Nous réduisons le temps de jeûne à observer avant la messe ou la sainte communion, respectivement célébrée ou reçue l'après-midi, à trois heures pour les aliments solides et à une heure pour les liquides non alcoolisés.
...

Les évêques Nous signifièrent leur profonde gratitude pour ces concessions, qui avaient produit des fruits abondants, et beaucoup Nous ont prié avec insistance de les autoriser à permettre, chaque jour, la célébration de la messe au cours de l'après-midi, en vue du grand profit qu'en tireraient les fidèles. Ils Nous ont en outre prié d'uniformiser la durée du jeûne à observer avant la messe ou la sainte communion, respectivement célébrée ou reçue durant les heures de l'après-midi.

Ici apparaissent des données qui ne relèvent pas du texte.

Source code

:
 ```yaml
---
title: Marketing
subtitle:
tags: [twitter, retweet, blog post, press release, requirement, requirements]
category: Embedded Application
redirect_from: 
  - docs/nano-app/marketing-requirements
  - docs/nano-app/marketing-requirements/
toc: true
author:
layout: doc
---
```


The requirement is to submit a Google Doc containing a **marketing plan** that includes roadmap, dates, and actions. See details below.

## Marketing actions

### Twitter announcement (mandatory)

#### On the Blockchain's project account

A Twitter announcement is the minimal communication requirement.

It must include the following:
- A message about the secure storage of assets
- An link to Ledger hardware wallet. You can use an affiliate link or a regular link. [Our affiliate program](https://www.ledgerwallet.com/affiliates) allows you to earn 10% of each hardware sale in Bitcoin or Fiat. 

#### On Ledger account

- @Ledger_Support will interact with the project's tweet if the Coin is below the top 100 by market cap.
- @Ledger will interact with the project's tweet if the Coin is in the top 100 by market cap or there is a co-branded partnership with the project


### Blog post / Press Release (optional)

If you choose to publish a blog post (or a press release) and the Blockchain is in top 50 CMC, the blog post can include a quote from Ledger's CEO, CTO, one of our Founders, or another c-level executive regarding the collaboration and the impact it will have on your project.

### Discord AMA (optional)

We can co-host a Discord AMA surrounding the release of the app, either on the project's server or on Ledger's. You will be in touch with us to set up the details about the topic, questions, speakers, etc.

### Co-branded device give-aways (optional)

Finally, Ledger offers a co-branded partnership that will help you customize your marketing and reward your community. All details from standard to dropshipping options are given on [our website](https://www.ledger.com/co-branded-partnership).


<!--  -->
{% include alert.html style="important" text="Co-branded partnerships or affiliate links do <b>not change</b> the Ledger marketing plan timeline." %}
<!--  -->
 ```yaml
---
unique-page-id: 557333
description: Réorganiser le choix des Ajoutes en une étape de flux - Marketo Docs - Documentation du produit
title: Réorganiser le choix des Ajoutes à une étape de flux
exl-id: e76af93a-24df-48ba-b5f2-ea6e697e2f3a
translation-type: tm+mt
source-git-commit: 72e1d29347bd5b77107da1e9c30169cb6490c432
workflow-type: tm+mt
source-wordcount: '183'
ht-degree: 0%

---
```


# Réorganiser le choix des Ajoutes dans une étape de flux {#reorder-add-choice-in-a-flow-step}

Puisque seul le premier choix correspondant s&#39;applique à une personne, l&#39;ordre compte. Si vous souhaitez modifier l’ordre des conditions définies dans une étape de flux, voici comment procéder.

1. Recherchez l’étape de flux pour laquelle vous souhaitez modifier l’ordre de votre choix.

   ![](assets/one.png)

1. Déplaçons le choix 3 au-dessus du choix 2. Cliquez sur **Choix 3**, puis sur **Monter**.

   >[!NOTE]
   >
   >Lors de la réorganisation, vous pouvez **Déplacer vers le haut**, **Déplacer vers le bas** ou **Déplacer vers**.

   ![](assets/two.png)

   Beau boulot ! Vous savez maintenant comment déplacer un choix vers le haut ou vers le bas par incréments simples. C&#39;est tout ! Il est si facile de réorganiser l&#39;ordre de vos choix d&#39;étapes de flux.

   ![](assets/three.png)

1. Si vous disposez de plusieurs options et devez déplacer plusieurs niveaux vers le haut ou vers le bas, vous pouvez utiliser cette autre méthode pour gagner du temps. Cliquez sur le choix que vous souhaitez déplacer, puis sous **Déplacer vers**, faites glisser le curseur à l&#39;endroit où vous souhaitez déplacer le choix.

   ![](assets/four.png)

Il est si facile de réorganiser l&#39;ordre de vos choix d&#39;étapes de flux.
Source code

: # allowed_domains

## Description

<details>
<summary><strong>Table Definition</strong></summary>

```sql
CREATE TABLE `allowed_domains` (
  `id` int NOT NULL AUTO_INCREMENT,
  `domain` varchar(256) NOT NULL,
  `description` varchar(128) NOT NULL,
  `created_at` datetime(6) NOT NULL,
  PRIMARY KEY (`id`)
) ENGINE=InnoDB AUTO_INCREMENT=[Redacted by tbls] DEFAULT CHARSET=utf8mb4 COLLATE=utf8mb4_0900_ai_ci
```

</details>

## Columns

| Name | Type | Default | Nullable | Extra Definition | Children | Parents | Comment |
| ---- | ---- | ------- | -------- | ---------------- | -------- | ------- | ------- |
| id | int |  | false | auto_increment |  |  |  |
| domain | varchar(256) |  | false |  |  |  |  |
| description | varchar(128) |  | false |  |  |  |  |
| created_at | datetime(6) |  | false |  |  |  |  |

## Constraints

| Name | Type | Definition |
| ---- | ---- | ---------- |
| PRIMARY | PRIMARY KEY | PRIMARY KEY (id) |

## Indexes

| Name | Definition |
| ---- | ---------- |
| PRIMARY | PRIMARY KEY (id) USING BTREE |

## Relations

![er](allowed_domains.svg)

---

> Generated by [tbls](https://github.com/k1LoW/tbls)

Etant donné les changements considérables qui se sont produits dans l'organisation du travail et des services publics et dans toute la vie sociale, Nous avons jugé bon d'accueillir les demandes pressantes des évêques et, en conséquence, Nous avons décrété :
1. Les ordinaires des lieux, à l'exclusion des vicaires généraux non munis d'un mandat spécial, peuvent permettre, chaque jour, la célébration de la sainte messe durant les heures de l'après-midi, à condition que ce soit réclamé par le bien spirituel d'une partie notable des fidèles.
2. Les prêtres et les fidèles sont tenus à s'abstenir, pendant trois heures, d'aliments solides et de boissons alcoolisées, pendant une heure de boissons non alcoolisées, respectivement avant la messe ou la sainte communion : l'eau ne rompt pas le jeûne.
3. Dorénavant, le jeûne devra aussi être observé, pour la durée indiquée au n° 2, par ceux qui célèbrent ou qui reçoivent la sainte communion à minuit ou les premières heures du jour.
4. Les malades, même s'ils ne sont pas alités, peuvent prendre des boissons non alcoolisées et de véritables remèdes, aussi bien solides que liquides, respectivement avant la messe ou la sainte communion, sans limites de temps.
Mais Nous exhortons vivement les prêtres et les fidèles, qui sont en mesure de le faire, d'observer, avant la messe ou la sainte communion, l'antique et vénérable forme du jeûne eucharistique.

Et que tous ceux qui bénéficieront de ces facultés veuillent compenser l'avantage reçu, par l'exemple rayonnant de leur vie chrétienne et principalement par des oeuvres de pénitence et de charité.
Les dispositions de ce Motu Proprio entreront en vigueur le 25 mars 1957, fête de l'Annonciation de la Bienheureuse Vierge Marie.